SES has announced today that four of its new O3b Medium Earth Orbit (MEO) satellites were successfully launched into space by Arianespace onboard a Soyuz rocket, from the Guiana Space Center in Kourou, French Guiana at 14:10 local time.
The new Ka-band satellites will join SES’s existing constellation of 12 MEO satellites, orbiting at approximately 8,000 km from Earth – four times closer to the planet than geostationary (GEO) satellites, delivering connectivity with a low latency, fibre-like performance.
Built by Thales Alenia Space, the four new O3b satellites will enable SES to bring more capacity, enhanced coverage and increased performance to market. By augmenting its O3b fleet, SES is scaling its unique ability to connect people, businesses, and continents with high performance communications anywhere on Earth.
The O3b constellation is expanding to continue to drive digital equality and to support digital transformation across the globe. The additional capacity will enable SES Networks to cater to the growing consumption of bandwidth in the telecom, cloud, maritime, energy, and government markets.

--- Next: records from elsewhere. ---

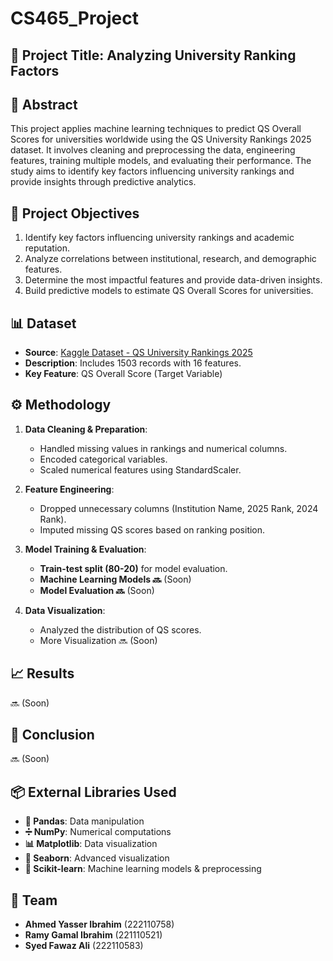 # CS465_Project



## 📌 Project Title: Analyzing University Ranking Factors


## 📄 Abstract

This project applies machine learning techniques to predict QS Overall Scores for universities worldwide using the QS University Rankings 2025 dataset. It involves cleaning and preprocessing the data, engineering features, training multiple models, and evaluating their performance. The study aims to identify key factors influencing university rankings and provide insights through predictive analytics.


## 🎯 **Project Objectives**
1. Identify key factors influencing university rankings and academic reputation.
2. Analyze correlations between institutional, research, and demographic features.
3. Determine the most impactful features and provide data-driven insights.
4. Build predictive models to estimate QS Overall Scores for universities.


## 📊 **Dataset**
- **Source**: [Kaggle Dataset - QS University Rankings 2025](https://www.kaggle.com/datasets/darrylljk/worlds-best-universities-qs-rankings-2025)
- **Description**: Includes 1503 records with 16 features.
- **Key Feature**: QS Overall Score (Target Variable)


## ⚙️ **Methodology**
1. **Data Cleaning & Preparation**:
   - Handled missing values in rankings and numerical columns.
   - Encoded categorical variables.
   - Scaled numerical features using StandardScaler.

2. **Feature Engineering**:
   - Dropped unnecessary columns (Institution Name, 2025 Rank, 2024 Rank).
   - Imputed missing QS scores based on ranking position.

3. **Model Training & Evaluation**:
   - **Train-test split (80-20)** for model evaluation.
   - **Machine Learning Models 🔜** (Soon)
   - **Model Evaluation 🔜** (Soon)

4. **Data Visualization**:
   - Analyzed the distribution of QS scores.
   - More Visualization 🔜 (Soon)
  

## 📈 **Results**
🔜 (Soon)


## 🏁 **Conclusion**
🔜 (Soon)


## 📦 **External Libraries Used**
- **🐼 Pandas**: Data manipulation
- **➗ NumPy**: Numerical computations
- **📊 Matplotlib**: Data visualization
- **🌊 Seaborn**: Advanced visualization
- **🤖 Scikit-learn**: Machine learning models & preprocessing

## 👥 **Team**
- **Ahmed Yasser Ibrahim** (222110758)
- **Ramy Gamal Ibrahim** (221110521)
- **Syed Fawaz Ali** (222110583)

Speaking about the launch, Steve Collar, Chief Executive Officer at SES Networks, and CEO designate of SES, said, “We are very excited to have four more O3b satellites in orbit, and we look forward to them joining the constellation in May and serving our customers around the globe. The demand for high performance bandwidth and networks continues to grow and, as the only successful non-geostationary broadband system, we need these new satellites to fulfil demand across a wide range of verticals and applications. From connecting underserved communities and meaningfully transforming lives through improved broadband access, to delivering state of the art satellite-enabled network services to ships, planes and government platforms, our O3b fleet offers unique and differentiated performance and is driving our customers’ businesses forward.”
Martin Halliwell, Chief Technology Officer at SES, added: “This was the fourth launch performed by Arianespace for our O3b fleet and we have yet another batch of O3b satellites planned for 2019 on their Soyuz rocket as well. This is the beauty of our MEO constellation: it can easily be scaled to respond to demand in an agile manner while beams can be allocated dynamically to where the demand is, and thus deliver low-latency connectivity where our customers need it. By augmenting our fleet, we will offer more throughput, more coverage, and more capabilities to our customers.”
In addition to these four new satellites, another four O3b satellites are scheduled to launch in H1 2019. The first 12 O3b satellites were launched by three Soyuz launch vehicles in 2013 and 2014.